Problem details -
If an entry includes an image, drop the image and copy the rest verbatim.

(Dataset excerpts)
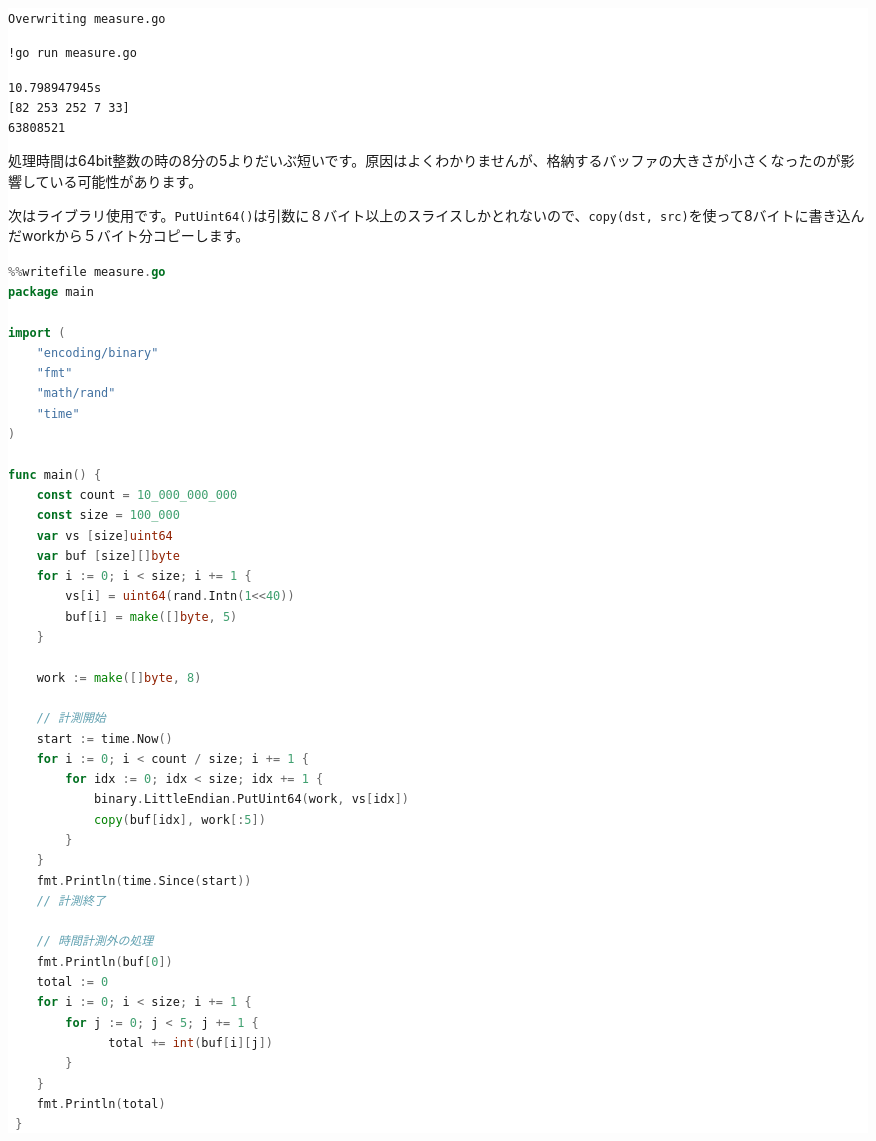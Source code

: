     Overwriting measure.go



```shell
!go run measure.go
```

    10.798947945s
    [82 253 252 7 33]
    63808521


処理時間は64bit整数の時の8分の5よりだいぶ短いです。原因はよくわかりませんが、格納するバッファの大きさが小さくなったのが影響している可能性があります。

次はライブラリ使用です。`PutUint64()`は引数に８バイト以上のスライスしかとれないので、`copy(dst, src)`を使って8バイトに書き込んだworkから５バイト分コピーします。


```Go
%%writefile measure.go
package main

import (
	"encoding/binary"
	"fmt"
	"math/rand"
	"time"
)

func main() {
	const count = 10_000_000_000
    const size = 100_000
	var vs [size]uint64
	var buf [size][]byte
	for i := 0; i < size; i += 1 {
		vs[i] = uint64(rand.Intn(1<<40))
		buf[i] = make([]byte, 5)
    }

	work := make([]byte, 8)

	// 計測開始
	start := time.Now()
	for i := 0; i < count / size; i += 1 {
		for idx := 0; idx < size; idx += 1 {
			binary.LittleEndian.PutUint64(work, vs[idx])
			copy(buf[idx], work[:5])
		}
	}
	fmt.Println(time.Since(start))
	// 計測終了
 
 	// 時間計測外の処理
    fmt.Println(buf[0])
	total := 0
	for i := 0; i < size; i += 1 {
		for j := 0; j < 5; j += 1 {
			  total += int(buf[i][j])
		}
	}
	fmt.Println(total)
 }
```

Output for this exercise -
Source code

:     Overwriting measure.go



```shell
!go run measure.go
```

    10.798947945s
    [82 253 252 7 33]
    63808521


処理時間は64bit整数の時の8分の5よりだいぶ短いです。原因はよくわかりませんが、格納するバッファの大きさが小さくなったのが影響している可能性があります。

次はライブラリ使用です。`PutUint64()`は引数に８バイト以上のスライスしかとれないので、`copy(dst, src)`を使って8バイトに書き込んだworkから５バイト分コピーします。


```Go
%%writefile measure.go
package main

import (
	"encoding/binary"
	"fmt"
	"math/rand"
	"time"
)

func main() {
	const count = 10_000_000_000
    const size = 100_000
	var vs [size]uint64
	var buf [size][]byte
	for i := 0; i < size; i += 1 {
		vs[i] = uint64(rand.Intn(1<<40))
		buf[i] = make([]byte, 5)
    }

	work := make([]byte, 8)

	// 計測開始
	start := time.Now()
	for i := 0; i < count / size; i += 1 {
		for idx := 0; idx < size; idx += 1 {
			binary.LittleEndian.PutUint64(work, vs[idx])
			copy(buf[idx], work[:5])
		}
	}
	fmt.Println(time.Since(start))
	// 計測終了
 
 	// 時間計測外の処理
    fmt.Println(buf[0])
	total := 0
	for i := 0; i < size; i += 1 {
		for j := 0; j < 5; j += 1 {
			  total += int(buf[i][j])
		}
	}
	fmt.Println(total)
 }
```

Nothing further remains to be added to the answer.